» **What you have to do**
Find the lines below holding the word "will" and copy each of them.

» **Data provided**
● ● ● ● ●

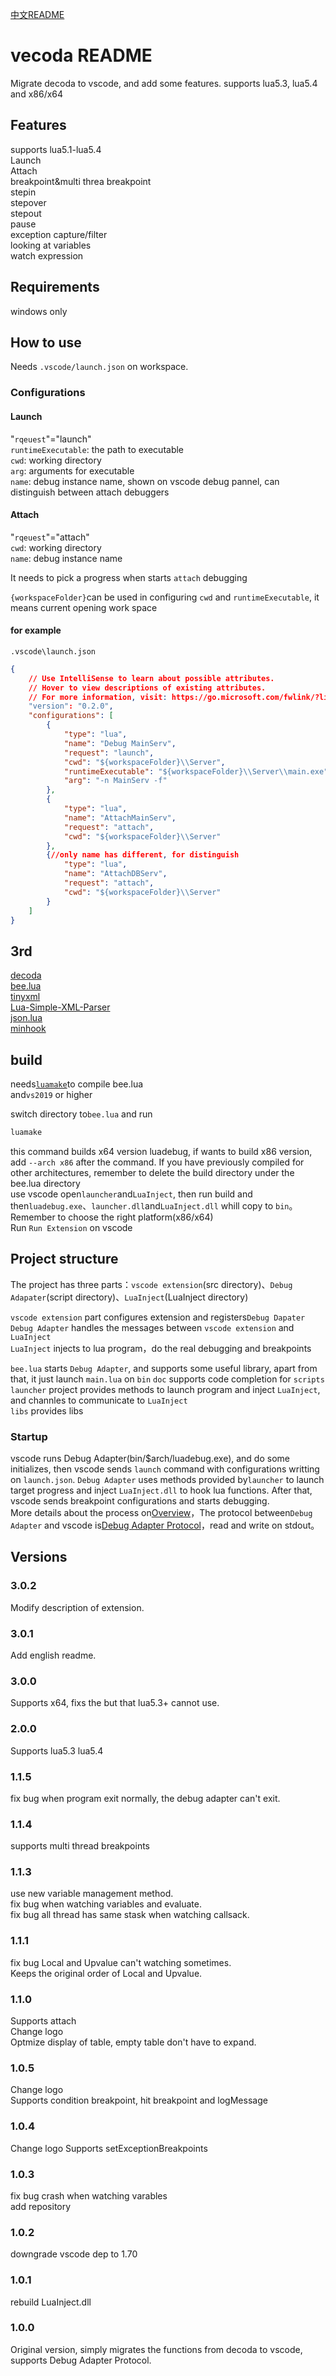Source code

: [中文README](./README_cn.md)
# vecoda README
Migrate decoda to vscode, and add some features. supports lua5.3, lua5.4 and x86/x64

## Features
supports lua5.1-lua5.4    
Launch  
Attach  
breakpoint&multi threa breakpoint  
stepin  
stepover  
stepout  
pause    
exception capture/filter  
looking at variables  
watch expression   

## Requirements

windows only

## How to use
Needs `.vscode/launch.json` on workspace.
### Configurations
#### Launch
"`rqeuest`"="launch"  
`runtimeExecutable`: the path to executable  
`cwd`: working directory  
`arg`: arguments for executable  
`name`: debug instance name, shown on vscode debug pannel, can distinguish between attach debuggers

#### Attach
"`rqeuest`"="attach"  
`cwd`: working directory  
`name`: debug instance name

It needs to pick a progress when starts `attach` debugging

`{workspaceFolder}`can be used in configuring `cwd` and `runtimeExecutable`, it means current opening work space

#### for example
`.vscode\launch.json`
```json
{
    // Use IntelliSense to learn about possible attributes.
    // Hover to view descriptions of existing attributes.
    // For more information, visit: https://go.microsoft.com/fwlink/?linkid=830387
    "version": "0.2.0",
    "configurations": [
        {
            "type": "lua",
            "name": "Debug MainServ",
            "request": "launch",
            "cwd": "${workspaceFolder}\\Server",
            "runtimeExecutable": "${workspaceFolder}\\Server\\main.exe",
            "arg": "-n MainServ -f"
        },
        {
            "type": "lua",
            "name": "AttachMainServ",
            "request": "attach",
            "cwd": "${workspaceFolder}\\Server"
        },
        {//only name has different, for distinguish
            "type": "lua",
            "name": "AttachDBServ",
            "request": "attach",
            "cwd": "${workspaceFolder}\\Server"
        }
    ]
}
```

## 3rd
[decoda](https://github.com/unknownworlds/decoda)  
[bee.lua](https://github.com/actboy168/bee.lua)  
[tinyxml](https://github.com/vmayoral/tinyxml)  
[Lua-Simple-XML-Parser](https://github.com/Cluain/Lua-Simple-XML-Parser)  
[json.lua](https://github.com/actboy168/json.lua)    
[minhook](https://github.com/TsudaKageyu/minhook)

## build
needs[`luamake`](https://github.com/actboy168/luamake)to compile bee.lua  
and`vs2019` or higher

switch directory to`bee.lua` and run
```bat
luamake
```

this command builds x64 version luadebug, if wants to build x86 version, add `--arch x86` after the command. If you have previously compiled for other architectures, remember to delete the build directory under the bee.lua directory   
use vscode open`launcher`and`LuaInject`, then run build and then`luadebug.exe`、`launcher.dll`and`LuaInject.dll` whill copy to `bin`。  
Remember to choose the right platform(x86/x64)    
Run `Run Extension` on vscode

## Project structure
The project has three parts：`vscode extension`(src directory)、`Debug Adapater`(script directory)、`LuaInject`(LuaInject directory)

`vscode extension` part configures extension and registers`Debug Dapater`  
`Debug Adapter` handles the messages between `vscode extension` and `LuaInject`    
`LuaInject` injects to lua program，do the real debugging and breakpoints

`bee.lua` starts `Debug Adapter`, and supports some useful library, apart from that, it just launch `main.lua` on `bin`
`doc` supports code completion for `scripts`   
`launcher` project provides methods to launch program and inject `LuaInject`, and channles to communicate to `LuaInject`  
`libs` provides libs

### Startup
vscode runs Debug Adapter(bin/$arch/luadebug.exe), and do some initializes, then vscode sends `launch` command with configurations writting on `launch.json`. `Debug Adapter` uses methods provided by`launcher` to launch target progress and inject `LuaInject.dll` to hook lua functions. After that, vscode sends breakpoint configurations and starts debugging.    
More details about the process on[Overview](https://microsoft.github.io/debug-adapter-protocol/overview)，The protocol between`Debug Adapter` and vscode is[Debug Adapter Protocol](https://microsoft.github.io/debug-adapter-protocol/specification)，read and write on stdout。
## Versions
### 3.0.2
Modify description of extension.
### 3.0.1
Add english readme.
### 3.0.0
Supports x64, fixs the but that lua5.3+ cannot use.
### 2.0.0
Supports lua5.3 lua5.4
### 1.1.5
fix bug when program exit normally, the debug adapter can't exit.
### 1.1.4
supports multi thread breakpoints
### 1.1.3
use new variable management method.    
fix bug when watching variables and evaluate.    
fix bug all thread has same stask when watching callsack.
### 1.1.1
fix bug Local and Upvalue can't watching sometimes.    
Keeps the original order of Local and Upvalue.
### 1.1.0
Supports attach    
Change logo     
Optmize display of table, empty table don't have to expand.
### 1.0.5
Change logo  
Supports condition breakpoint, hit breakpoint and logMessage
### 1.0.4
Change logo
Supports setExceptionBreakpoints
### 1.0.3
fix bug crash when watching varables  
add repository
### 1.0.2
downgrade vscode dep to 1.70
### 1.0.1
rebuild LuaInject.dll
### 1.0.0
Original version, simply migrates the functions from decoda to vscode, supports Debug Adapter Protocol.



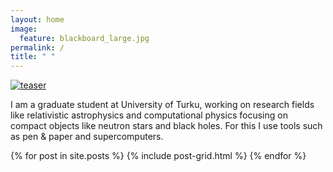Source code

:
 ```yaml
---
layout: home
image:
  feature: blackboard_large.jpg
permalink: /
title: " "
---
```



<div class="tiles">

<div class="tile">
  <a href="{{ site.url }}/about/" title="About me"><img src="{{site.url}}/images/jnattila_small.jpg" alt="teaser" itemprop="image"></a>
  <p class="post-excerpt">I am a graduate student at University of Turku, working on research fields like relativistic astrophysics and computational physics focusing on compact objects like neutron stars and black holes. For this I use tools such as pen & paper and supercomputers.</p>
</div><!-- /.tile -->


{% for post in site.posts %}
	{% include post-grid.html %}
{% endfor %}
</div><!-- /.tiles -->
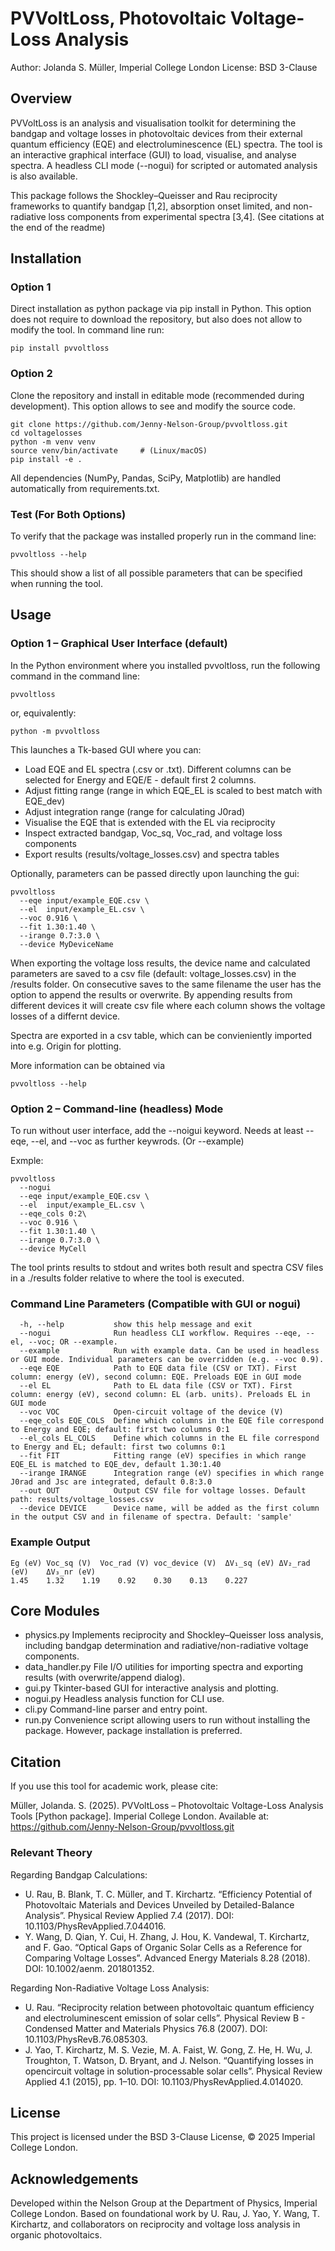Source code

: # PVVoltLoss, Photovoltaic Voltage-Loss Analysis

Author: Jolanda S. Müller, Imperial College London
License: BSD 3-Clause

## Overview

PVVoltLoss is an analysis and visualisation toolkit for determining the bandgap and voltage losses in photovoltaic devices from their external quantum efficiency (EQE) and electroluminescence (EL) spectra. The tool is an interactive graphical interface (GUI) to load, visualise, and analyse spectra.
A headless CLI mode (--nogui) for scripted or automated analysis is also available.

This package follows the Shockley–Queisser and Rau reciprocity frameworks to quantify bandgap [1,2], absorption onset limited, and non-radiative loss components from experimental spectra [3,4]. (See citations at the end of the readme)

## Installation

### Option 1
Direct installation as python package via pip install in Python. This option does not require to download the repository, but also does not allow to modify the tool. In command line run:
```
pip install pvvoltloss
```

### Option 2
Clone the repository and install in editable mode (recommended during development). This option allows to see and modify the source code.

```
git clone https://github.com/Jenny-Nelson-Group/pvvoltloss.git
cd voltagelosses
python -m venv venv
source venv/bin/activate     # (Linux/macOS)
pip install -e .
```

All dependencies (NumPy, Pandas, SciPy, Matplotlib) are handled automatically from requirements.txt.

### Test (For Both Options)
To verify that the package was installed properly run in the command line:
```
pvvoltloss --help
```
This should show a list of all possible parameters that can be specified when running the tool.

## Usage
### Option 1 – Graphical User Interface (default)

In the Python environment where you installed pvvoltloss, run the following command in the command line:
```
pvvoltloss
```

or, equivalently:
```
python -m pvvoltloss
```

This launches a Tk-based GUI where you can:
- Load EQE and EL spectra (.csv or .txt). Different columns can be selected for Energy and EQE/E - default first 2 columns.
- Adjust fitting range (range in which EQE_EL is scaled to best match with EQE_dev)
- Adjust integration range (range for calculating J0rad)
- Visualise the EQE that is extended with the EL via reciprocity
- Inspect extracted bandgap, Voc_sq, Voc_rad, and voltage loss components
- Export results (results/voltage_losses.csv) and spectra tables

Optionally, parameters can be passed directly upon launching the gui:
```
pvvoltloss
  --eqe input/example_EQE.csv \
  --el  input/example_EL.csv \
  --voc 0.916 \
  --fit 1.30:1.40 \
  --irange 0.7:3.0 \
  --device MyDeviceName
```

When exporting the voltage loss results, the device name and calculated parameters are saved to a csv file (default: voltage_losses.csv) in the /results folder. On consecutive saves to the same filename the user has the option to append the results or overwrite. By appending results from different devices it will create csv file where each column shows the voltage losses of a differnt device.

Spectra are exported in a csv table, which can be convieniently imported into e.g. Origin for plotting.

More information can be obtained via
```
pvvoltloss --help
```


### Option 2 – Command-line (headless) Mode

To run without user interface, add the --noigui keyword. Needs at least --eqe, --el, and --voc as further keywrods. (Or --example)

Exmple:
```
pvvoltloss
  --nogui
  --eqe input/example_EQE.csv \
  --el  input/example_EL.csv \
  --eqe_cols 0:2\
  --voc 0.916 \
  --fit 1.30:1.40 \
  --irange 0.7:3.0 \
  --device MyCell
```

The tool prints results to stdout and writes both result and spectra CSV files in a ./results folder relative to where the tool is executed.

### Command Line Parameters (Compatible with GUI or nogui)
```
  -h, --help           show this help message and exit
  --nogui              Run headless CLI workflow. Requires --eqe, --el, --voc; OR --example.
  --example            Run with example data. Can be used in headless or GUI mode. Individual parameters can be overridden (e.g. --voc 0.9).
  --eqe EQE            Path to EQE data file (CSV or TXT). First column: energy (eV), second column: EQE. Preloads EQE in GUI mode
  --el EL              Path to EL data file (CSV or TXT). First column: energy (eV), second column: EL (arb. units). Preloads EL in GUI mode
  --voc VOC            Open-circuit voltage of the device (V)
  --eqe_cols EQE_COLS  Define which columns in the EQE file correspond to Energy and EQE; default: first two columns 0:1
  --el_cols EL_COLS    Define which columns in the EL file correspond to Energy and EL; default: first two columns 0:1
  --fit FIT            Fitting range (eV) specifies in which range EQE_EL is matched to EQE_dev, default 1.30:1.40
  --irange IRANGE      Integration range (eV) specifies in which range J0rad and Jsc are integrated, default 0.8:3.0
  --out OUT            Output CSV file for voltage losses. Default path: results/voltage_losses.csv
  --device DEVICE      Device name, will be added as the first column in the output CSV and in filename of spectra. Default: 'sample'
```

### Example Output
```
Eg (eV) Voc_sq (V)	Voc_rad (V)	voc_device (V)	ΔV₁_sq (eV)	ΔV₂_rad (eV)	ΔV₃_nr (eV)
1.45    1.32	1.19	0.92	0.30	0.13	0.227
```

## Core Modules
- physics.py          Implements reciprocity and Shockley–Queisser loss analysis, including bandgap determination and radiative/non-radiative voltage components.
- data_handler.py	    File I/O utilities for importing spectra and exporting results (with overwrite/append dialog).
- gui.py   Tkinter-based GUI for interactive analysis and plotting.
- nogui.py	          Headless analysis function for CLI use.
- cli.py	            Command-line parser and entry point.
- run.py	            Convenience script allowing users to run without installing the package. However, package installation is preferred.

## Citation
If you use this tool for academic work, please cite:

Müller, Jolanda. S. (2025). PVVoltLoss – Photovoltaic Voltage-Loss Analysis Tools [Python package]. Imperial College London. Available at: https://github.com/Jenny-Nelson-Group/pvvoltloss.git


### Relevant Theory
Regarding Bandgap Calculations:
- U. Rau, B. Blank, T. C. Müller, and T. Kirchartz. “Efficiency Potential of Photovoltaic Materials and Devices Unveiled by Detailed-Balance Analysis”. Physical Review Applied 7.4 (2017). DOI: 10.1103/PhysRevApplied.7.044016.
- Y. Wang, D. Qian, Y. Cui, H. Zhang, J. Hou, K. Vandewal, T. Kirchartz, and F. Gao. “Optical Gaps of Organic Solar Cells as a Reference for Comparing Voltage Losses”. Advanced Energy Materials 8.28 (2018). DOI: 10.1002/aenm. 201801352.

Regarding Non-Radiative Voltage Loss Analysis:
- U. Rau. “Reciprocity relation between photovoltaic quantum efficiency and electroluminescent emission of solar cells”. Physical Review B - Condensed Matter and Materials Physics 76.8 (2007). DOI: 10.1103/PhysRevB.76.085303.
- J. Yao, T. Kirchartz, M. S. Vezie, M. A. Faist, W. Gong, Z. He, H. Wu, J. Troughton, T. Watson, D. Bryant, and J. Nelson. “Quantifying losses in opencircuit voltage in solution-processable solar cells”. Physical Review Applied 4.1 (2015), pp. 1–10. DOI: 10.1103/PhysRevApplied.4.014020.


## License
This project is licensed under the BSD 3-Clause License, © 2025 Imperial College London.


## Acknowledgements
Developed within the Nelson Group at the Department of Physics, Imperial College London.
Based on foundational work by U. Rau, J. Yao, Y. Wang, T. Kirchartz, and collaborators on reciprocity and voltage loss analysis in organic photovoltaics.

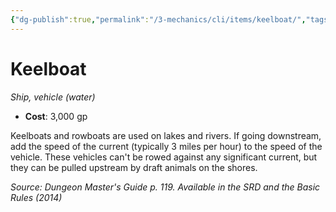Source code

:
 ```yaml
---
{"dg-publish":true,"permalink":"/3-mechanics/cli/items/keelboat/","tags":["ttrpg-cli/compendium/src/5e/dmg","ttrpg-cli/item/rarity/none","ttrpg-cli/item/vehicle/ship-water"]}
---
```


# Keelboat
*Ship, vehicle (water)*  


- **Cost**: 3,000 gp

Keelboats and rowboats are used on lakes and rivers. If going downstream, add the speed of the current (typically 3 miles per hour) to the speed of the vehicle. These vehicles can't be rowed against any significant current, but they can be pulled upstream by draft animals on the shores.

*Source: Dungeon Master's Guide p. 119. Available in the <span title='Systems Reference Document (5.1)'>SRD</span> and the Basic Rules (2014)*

● ● ● ● ●

» **Problem solution**
When exporting the voltage loss results, the device name and calculated parameters are saved to a csv file (default: voltage_losses.csv) in the /results folder. On consecutive saves to the same filename the user has the option to append the results or overwrite. By appending results from different devices it will create csv file where each column shows the voltage losses of a differnt device.
  --device DEVICE      Device name, will be added as the first column in the output CSV and in filename of spectra. Default: 'sample'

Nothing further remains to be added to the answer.